To do:
All that is asked is a faithful reproduction of the entries.

(Dataset entries)
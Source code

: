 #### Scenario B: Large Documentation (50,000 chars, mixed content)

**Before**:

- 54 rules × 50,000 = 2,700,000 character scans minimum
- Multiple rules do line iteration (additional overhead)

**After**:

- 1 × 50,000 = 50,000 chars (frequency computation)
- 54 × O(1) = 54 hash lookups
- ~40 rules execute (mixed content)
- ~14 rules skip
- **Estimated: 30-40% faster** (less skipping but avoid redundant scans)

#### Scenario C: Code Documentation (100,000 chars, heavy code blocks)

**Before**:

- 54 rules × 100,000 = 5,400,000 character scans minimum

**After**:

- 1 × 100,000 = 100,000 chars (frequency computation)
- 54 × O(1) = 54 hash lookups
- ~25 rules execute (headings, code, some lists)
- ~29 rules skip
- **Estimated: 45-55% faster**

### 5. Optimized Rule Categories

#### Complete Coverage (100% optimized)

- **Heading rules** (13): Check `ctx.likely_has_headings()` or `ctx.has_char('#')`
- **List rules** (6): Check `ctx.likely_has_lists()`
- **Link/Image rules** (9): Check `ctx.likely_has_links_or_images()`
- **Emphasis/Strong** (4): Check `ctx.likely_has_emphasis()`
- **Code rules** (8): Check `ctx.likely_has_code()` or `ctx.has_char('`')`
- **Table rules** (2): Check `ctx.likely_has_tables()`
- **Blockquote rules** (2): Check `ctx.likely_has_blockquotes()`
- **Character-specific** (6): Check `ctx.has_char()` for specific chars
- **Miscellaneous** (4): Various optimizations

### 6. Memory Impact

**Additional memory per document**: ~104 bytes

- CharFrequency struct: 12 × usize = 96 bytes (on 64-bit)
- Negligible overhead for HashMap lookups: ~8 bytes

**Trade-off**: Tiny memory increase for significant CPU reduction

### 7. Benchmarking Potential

Answer to this exercise:
Source code

: #### Scenario B: Large Documentation (50,000 chars, mixed content)

**Before**:

- 54 rules × 50,000 = 2,700,000 character scans minimum
- Multiple rules do line iteration (additional overhead)

**After**:

- 1 × 50,000 = 50,000 chars (frequency computation)
- 54 × O(1) = 54 hash lookups
- ~40 rules execute (mixed content)
- ~14 rules skip
- **Estimated: 30-40% faster** (less skipping but avoid redundant scans)

#### Scenario C: Code Documentation (100,000 chars, heavy code blocks)

**Before**:

- 54 rules × 100,000 = 5,400,000 character scans minimum

**After**:

- 1 × 100,000 = 100,000 chars (frequency computation)
- 54 × O(1) = 54 hash lookups
- ~25 rules execute (headings, code, some lists)
- ~29 rules skip
- **Estimated: 45-55% faster**

### 5. Optimized Rule Categories

#### Complete Coverage (100% optimized)

- **Heading rules** (13): Check `ctx.likely_has_headings()` or `ctx.has_char('#')`
- **List rules** (6): Check `ctx.likely_has_lists()`
- **Link/Image rules** (9): Check `ctx.likely_has_links_or_images()`
- **Emphasis/Strong** (4): Check `ctx.likely_has_emphasis()`
- **Code rules** (8): Check `ctx.likely_has_code()` or `ctx.has_char('`')`
- **Table rules** (2): Check `ctx.likely_has_tables()`
- **Blockquote rules** (2): Check `ctx.likely_has_blockquotes()`
- **Character-specific** (6): Check `ctx.has_char()` for specific chars
- **Miscellaneous** (4): Various optimizations

### 6. Memory Impact

**Additional memory per document**: ~104 bytes

- CharFrequency struct: 12 × usize = 96 bytes (on 64-bit)
- Negligible overhead for HashMap lookups: ~8 bytes

**Trade-off**: Tiny memory increase for significant CPU reduction

### 7. Benchmarking Potential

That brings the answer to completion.